Mr. Carter and Mr. Clapper said in their letter phasing out the Russian engine may be more difficult than it seems.

“We are working diligently to transition from the Russian-made RD-180 rocket engine onto domestically sourced propulsion capabilities, but are concerned that section 1608 [of the National Defense Authorization Act] presents significant challenges to doing so while maintaining assured access to space,” the letter reads.
Since when have we been "working diligently"? Perhaps since SX was qualified by AF?

Quote from: Jeffrey Scott Shapiro - The Washington Times - Monday, June 15, 2015
In their letter to Congress, Mr. Carter and Mr. Clapper said that even if the Air Force certifies SpaceX quickly, losing access to both the Delta IV and Atlas V rockets could leave the Air Force with “a multiyear gap where we have neither assured access to space nor an environment where price-based competition is possible.”
Note the unplanned transition from "assured access" (which honestly was a dangerous fiction) to "price-based competition" (which is too small and specialized to really be considered a market - both of these are blatant fictions).

Chickens come home to roost?

Quote from: Jeffrey Scott Shapiro - The Washington Times - Monday, June 15, 2015
Rep. Duncan Hunter, California Republican and a member of the House Armed Services Committee, told The Washington Times the Pentagon’s efforts are legally redundant and politically misguided.

“Waiver authority already exists for the purpose of obtaining Russian-made rocket motors for national security space launches. I think the Pentagon is trying to create a bit of fear in the short term with the idea that they can pile up Russian motors that we’ll be eventually forced to use. What the Pentagon should do is work to decrease reliance on foreign motors and Russian motors specifically, instead of working to line Putin’s pockets,” Mr. Hunter told The Washington Times.
House anxiety and local favoritism.

Quote from: Jeffrey Scott Shapiro - The Washington Times - Monday, June 15, 2015
Senators are currently debating amendments to the 2016 version of the National Defense Authorization Act on the floor. The current House version “would prohibit with certain circumstances and a waiver the Secretary of Defense from awarding or renewing a contract if such contract carries out such space launch activities using rocket engines designed or manufactured in the Russian Federation.”

Sen. John McCain, Arizona Republican and chairman of the Senate Armed Services Committee, said last month the purpose of the ban was to prevent, “over $300 million of precious U.S. defense resources from subsidizing Vladimir Putin and the Russian military industrial base.”

Sen.
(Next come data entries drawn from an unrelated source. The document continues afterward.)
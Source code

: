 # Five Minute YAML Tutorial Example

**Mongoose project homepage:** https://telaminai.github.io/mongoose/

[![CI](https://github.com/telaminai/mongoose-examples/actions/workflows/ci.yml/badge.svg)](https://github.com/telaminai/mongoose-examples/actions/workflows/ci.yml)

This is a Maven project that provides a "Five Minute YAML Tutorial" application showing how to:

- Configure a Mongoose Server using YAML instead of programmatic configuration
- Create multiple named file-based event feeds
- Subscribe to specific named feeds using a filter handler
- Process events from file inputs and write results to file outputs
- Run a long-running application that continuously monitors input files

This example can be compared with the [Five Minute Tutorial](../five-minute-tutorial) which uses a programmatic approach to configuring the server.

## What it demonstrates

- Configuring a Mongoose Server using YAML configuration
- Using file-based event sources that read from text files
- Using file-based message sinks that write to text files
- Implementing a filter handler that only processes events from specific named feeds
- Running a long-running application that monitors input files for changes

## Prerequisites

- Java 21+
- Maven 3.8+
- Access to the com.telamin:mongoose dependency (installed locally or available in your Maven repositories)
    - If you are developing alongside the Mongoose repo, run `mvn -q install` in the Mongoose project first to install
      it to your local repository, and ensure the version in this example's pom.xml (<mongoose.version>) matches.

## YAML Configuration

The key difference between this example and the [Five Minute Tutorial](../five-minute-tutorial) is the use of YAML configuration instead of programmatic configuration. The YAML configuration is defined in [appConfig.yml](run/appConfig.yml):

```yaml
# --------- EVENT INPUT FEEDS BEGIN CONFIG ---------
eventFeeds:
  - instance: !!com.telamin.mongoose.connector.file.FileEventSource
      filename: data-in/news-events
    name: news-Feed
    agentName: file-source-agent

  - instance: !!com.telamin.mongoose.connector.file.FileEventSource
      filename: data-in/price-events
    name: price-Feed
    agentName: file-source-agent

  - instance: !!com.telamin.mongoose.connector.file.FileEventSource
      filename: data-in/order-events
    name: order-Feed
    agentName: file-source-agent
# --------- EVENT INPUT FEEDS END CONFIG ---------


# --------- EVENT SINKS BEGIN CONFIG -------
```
Bill Nelson, Florida Democrat, formally complained to the Pentagon in March that the Defense Department was not acting quickly enough to eradicate American dependence on Moscow.
Senate traditional homily on "what we should do" but have never done.

Quote from: Jeffrey Scott Shapiro - The Washington Times - Monday, June 15, 2015
ULA spokeswoman Jessica Rye told The Times that such a gap could endanger U.S. national security.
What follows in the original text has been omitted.